On April 26, OSHA and the
Centers for Disease Control and Prevention issued
joint guidance for the meatpacking industry, which has emerged as a flashpoint as large numbers of workers fall ill at some facilities. The agencies urged meatpacking plants to reconfigure their facilities to keep workers at least six feet apart, appoint monitors to ensure workers are maintaining distance and stagger workers' break times so they don't crowd common areas, among other recommendations.
The agency has also released one-page alerts for businesses in the retail, package delivery, construction and manufacturing industries making similar recommendations to those in Friday's food service guidance.
OSHA, which fields and investigates worker complaints of unsafe conditions, has faced stiff criticism from union leaders and other workers' advocates for issuing nonbinding guidance rather than enacting a temporary emergency standard that would force businesses to adopt specific protective measures or face fines. The agency has also taken heat for a pandemic enforcement plan that prescribes in-person site inspections of medical facilities and certain other high-risk settings, but directs investigators to handle most other probes by phone.

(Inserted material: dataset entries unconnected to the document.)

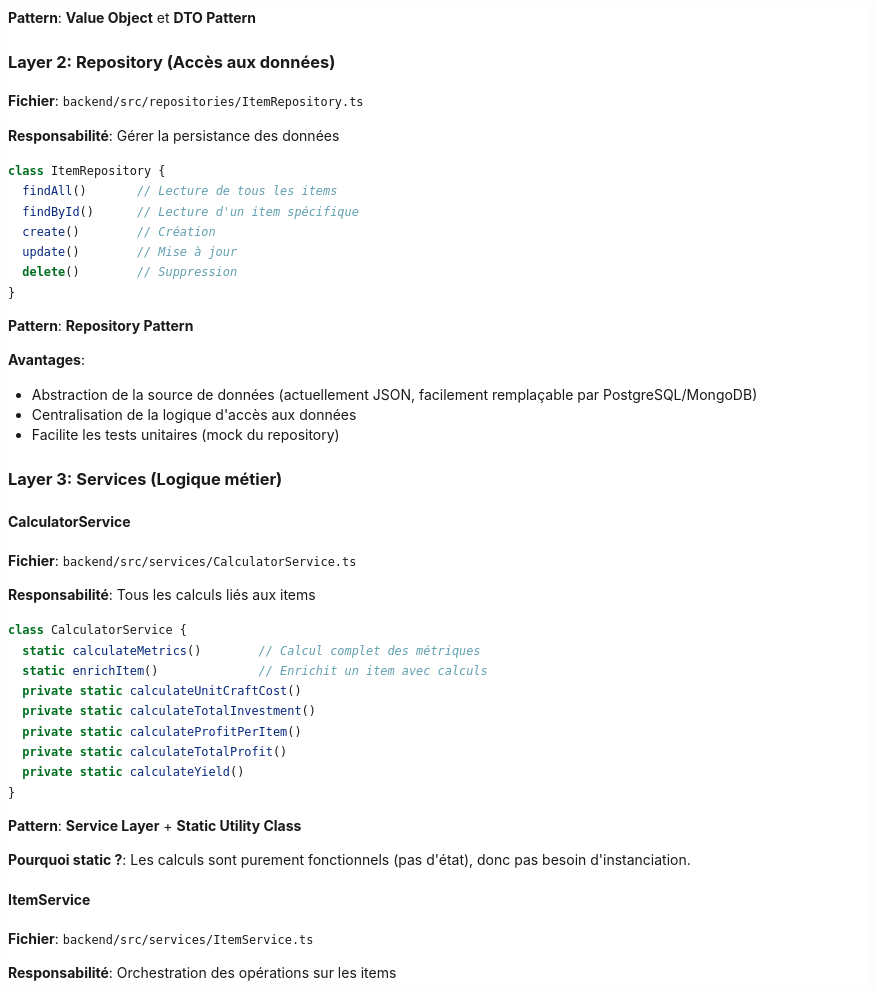 **Pattern**: **Value Object** et **DTO Pattern**

### Layer 2: Repository (Accès aux données)

**Fichier**: `backend/src/repositories/ItemRepository.ts`

**Responsabilité**: Gérer la persistance des données

```typescript
class ItemRepository {
  findAll()       // Lecture de tous les items
  findById()      // Lecture d'un item spécifique
  create()        // Création
  update()        // Mise à jour
  delete()        // Suppression
}
```

**Pattern**: **Repository Pattern**

**Avantages**:
- Abstraction de la source de données (actuellement JSON, facilement remplaçable par PostgreSQL/MongoDB)
- Centralisation de la logique d'accès aux données
- Facilite les tests unitaires (mock du repository)

### Layer 3: Services (Logique métier)

#### CalculatorService

**Fichier**: `backend/src/services/CalculatorService.ts`

**Responsabilité**: Tous les calculs liés aux items

```typescript
class CalculatorService {
  static calculateMetrics()        // Calcul complet des métriques
  static enrichItem()              // Enrichit un item avec calculs
  private static calculateUnitCraftCost()
  private static calculateTotalInvestment()
  private static calculateProfitPerItem()
  private static calculateTotalProfit()
  private static calculateYield()
}
```

**Pattern**: **Service Layer** + **Static Utility Class**

**Pourquoi static ?**: Les calculs sont purement fonctionnels (pas d'état), donc pas besoin d'instanciation.

#### ItemService

**Fichier**: `backend/src/services/ItemService.ts`

**Responsabilité**: Orchestration des opérations sur les items
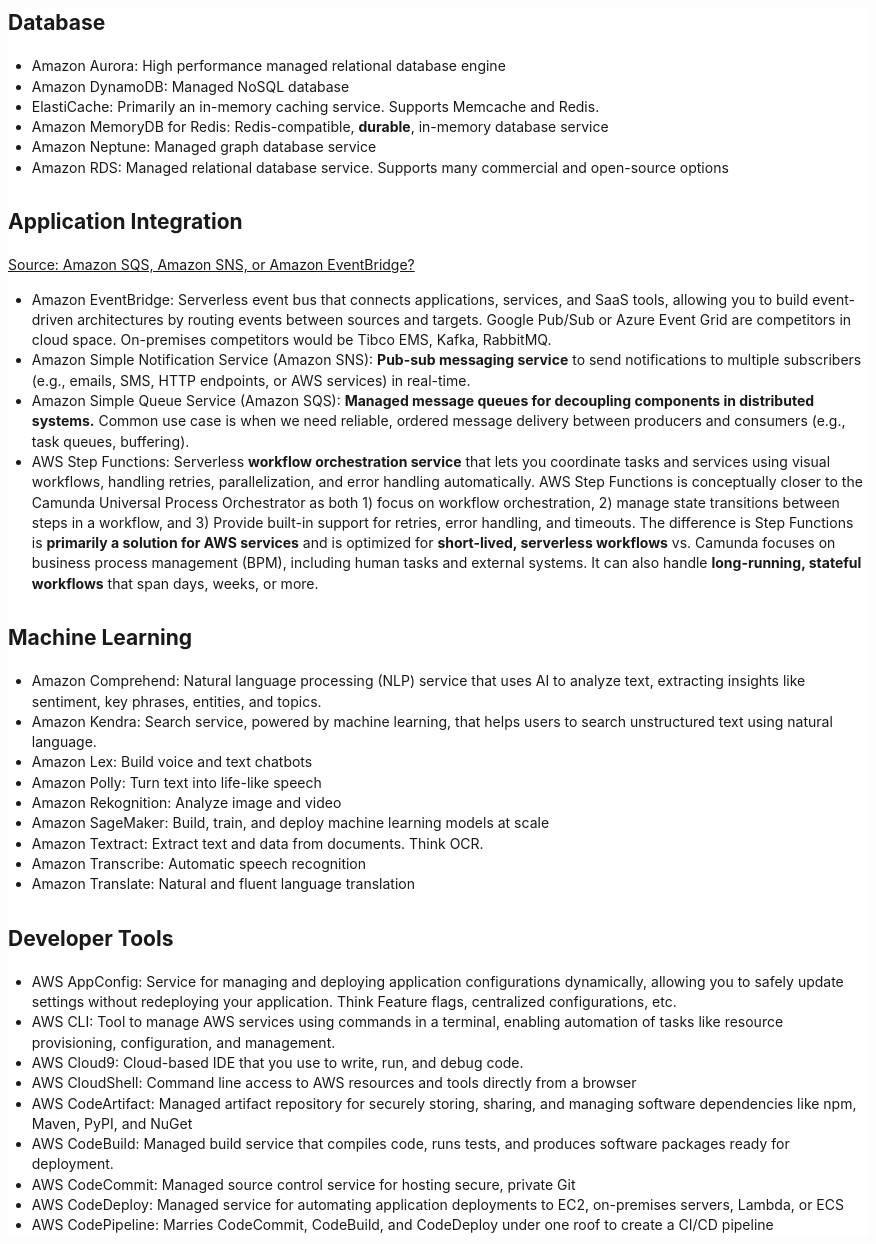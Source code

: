 ## Database
- Amazon Aurora: High performance managed relational database engine
- Amazon DynamoDB: Managed NoSQL database
- ElastiCache: Primarily an in-memory caching service. Supports Memcache and Redis.
- Amazon MemoryDB for Redis: Redis-compatible, **durable**, in-memory database service
- Amazon Neptune: Managed graph database service
- Amazon RDS: Managed relational database service. Supports many commercial and open-source options

## Application Integration
[Source: Amazon SQS, Amazon SNS, or Amazon EventBridge? ](https://docs.aws.amazon.com/decision-guides/latest/sns-or-sqs-or-eventbridge/sns-or-sqs-or-eventbridge.html?icmpid=docs_homepage_decision_guides)
- Amazon EventBridge: Serverless event bus that connects applications, services, and SaaS tools, allowing you to build event-driven architectures by routing events between sources and targets. Google Pub/Sub or Azure Event Grid are competitors in cloud space. On-premises competitors would be Tibco EMS, Kafka, RabbitMQ.
- Amazon Simple Notification Service (Amazon SNS): **Pub-sub messaging service** to send notifications to multiple subscribers (e.g., emails, SMS, HTTP endpoints, or AWS services) in real-time.
- Amazon Simple Queue Service (Amazon SQS): **Managed message queues for decoupling components in distributed systems.** Common use case is when we need reliable, ordered message delivery between producers and consumers (e.g., task queues, buffering).
- AWS Step Functions: Serverless **workflow orchestration service** that lets you coordinate tasks and services using visual workflows, handling retries, parallelization, and error handling automatically. AWS Step Functions is conceptually closer to the Camunda Universal Process Orchestrator as both 1) focus on workflow orchestration, 2) manage state transitions between steps in a workflow, and 3) Provide built-in support for retries, error handling, and timeouts. The difference is Step Functions is **primarily a solution for AWS services** and is optimized for **short-lived, serverless workflows** vs. Camunda focuses on business process management (BPM), including human tasks and external systems. It can also handle **long-running, stateful workflows** that span days, weeks, or more.

## Machine Learning
- Amazon Comprehend: Natural language processing (NLP) service that uses AI to analyze text, extracting insights like sentiment, key phrases, entities, and topics.
- Amazon Kendra: Search service, powered by machine learning, that helps users to search unstructured text using natural language.
- Amazon Lex: Build voice and text chatbots
- Amazon Polly: Turn text into life-like speech
- Amazon Rekognition: Analyze image and video
- Amazon SageMaker: Build, train, and deploy machine learning models at scale
- Amazon Textract: Extract text and data from documents. Think OCR.
- Amazon Transcribe: Automatic speech recognition
- Amazon Translate: Natural and fluent language translation

## Developer Tools
- AWS AppConfig: Service for managing and deploying application configurations dynamically, allowing you to safely update settings without redeploying your application. Think Feature flags, centralized configurations, etc.
- AWS CLI: Tool to manage AWS services using commands in a terminal, enabling automation of tasks like resource provisioning, configuration, and management.
- AWS Cloud9: Cloud-based IDE that you use to write, run, and debug code.
- AWS CloudShell: Command line access to AWS resources and tools directly from a browser
- AWS CodeArtifact: Managed artifact repository for securely storing, sharing, and managing software dependencies like npm, Maven, PyPI, and NuGet
- AWS CodeBuild: Managed build service that compiles code, runs tests, and produces software packages ready for deployment.
- AWS CodeCommit: Managed source control service for hosting secure, private Git
- AWS CodeDeploy: Managed service for automating application deployments to EC2, on-premises servers, Lambda, or ECS
- AWS CodePipeline: Marries CodeCommit, CodeBuild, and CodeDeploy under one roof to create a CI/CD pipeline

AFL-CIO President Richard Trumka slammed this response as "woefully inadequate" Tuesday in a letter to Labor Secretary Eugene Scalia, who oversees OSHA and other offices within the DOL. Trumka, whose labor federation comprises dozens of national unions, said the agency's failure to issue a safety mandate and reluctance to inspect employers in lower-risk industries will cost workers' lives.
Scalia said
Trumka undersold his agency's efforts in a response Thursday, accusing the labor leader and other critics of putting workers at risk by suggesting "OSHA is indifferent to worker protection and enforcement" and misleading "employers about their duties and workers about their rights." He said employers that don't take steps to protect workers "are likely violating existing OSHA obligations" and that the agency will take action under a general safety mandate and rules regarding protective equipment, sanitation and hazard communications.